Applied ML

Profiling

Find the wall before you push on it

01 · First principlesNever optimise unmeasured

The standard failure is not slow code; it is a week spent making a fast part faster. Someone hand-fuses a kernel that was 2% of the step, while the data loader starves the GPU for 30% of every iteration. Intuition about where time goes in a GPU program is poor, partly because execution is asynchronous: the Python line that "takes long" is often just the first one forced to wait for a queue of earlier kernels. Measurement is not a refinement of optimisation; it is the precondition for it.

The discipline: measure → attribute the time to one of three walls → apply only the fixes that move that wall → measure again. Every fix in the systems-ML toolbox addresses exactly one wall, which is why misdiagnosis wastes the whole effort.

02 · The mapThree regimes

Regime	The wall	Telltale signs	What actually helps
Compute-bound	FLOP/s of the chip	Big matmuls dominate the trace; tensor-core utilisation high; achieved TFLOPS near spec	Lower precision, better kernels, a smaller model. You are at the happy wall.
Bandwidth-bound	HBM GB/s	Trace full of short pointwise/norm kernels; SMs idle waiting on memory	Fusion (torch.compile), fewer/larger ops, 16-bit activations
Comms / overhead-bound	Interconnect, CPU, launch latency	Gaps between kernels; NCCL kernels on the critical path; GPU idle while Python or the dataloader works	Overlap comms with compute, no_sync, CUDA graphs / compile, more dataloader workers

03 · The modelArithmetic intensity and the roofline

Which wall a kernel hits is predictable before you run it. Define arithmetic intensity as the work done per byte moved to and from memory:

AI = FLOPs / bytes moved · attainable FLOP/s = min(peak FLOP/s, AI × bandwidth)

The chip has a fixed ratio too: an A100 offers roughly 312 bf16 TFLOPS against roughly 2 TB/s of HBM, a ridge point near 150 FLOPs/byte. Kernels below that intensity cannot be compute-bound no matter how clever the code; the memory system simply cannot feed the ALUs fast enough.

Under the slanted roof, only moving fewer bytes helps. On the flat roof, only doing fewer FLOPs (or lower precision) helps.

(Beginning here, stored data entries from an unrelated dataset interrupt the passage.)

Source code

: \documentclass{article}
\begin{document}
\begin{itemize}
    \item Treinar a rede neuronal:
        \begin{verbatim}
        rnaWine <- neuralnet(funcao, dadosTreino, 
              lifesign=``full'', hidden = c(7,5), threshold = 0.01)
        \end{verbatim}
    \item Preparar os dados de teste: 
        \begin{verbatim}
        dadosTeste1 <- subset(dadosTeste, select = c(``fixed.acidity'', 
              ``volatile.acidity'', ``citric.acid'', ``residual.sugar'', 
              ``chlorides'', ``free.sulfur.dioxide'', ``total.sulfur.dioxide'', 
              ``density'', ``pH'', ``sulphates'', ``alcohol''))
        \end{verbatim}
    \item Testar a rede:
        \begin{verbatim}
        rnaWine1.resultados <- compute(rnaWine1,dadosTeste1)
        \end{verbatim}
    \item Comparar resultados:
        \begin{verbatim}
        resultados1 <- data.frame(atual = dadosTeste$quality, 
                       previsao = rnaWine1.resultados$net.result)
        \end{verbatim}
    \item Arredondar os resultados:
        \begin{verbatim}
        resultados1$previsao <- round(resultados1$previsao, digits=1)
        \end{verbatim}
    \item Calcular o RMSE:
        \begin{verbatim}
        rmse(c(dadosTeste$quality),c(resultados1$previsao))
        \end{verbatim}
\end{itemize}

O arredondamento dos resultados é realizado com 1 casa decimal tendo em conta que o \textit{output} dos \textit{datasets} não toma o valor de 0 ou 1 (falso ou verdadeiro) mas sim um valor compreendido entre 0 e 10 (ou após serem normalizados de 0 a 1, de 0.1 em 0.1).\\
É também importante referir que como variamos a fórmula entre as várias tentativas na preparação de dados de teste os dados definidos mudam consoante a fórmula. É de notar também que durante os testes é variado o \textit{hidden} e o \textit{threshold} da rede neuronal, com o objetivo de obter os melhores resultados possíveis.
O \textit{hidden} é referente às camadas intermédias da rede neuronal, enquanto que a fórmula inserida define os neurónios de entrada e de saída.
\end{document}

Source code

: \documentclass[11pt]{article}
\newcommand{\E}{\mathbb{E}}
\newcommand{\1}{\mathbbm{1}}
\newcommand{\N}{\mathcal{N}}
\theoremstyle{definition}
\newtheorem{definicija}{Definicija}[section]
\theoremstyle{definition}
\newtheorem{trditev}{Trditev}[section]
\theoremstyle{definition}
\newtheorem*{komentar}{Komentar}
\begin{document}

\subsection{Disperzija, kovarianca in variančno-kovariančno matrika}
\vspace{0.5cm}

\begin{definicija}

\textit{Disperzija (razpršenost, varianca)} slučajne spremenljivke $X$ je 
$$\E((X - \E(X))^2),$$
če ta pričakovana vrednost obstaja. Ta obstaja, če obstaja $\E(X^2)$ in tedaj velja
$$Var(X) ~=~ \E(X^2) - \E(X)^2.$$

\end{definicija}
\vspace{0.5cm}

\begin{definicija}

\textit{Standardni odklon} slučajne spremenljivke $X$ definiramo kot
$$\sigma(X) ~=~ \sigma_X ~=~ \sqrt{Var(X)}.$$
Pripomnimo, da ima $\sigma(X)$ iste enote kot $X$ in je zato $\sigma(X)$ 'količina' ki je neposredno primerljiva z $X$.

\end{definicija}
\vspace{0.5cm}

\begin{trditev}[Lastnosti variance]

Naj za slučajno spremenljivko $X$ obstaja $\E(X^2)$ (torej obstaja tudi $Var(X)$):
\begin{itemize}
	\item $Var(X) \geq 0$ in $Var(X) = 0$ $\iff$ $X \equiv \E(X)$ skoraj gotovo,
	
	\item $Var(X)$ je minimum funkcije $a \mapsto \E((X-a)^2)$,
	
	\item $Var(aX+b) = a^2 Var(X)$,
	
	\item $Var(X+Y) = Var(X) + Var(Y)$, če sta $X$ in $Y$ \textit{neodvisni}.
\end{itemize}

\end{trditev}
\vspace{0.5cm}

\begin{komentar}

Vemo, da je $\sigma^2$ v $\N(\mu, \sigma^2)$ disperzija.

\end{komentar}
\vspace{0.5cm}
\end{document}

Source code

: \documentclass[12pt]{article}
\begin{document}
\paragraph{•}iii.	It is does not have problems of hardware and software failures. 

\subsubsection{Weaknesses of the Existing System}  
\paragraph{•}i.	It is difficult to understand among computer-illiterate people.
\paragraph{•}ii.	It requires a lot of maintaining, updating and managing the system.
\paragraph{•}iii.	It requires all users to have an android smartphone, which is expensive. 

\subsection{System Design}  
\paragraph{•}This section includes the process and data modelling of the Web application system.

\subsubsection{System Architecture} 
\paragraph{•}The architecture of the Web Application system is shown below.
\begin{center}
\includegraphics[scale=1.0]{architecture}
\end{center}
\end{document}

This single picture explains the modern kernel agenda. A pointwise op does 1 FLOP per element while moving 8–12 bytes — AI well below 1, hopelessly bandwidth-bound, running at perhaps 1% of peak FLOPS. A chain of such ops (bias, GeLU, dropout, residual) re-reads and re-writes the same tensor over and over. Fusion merges the chain into one kernel that reads once, computes everything in registers, and writes once — the FLOPs are unchanged and the kernel still finishes several times faster, because FLOPs were never the cost. FlashAttention is the same logic applied to attention's memory traffic.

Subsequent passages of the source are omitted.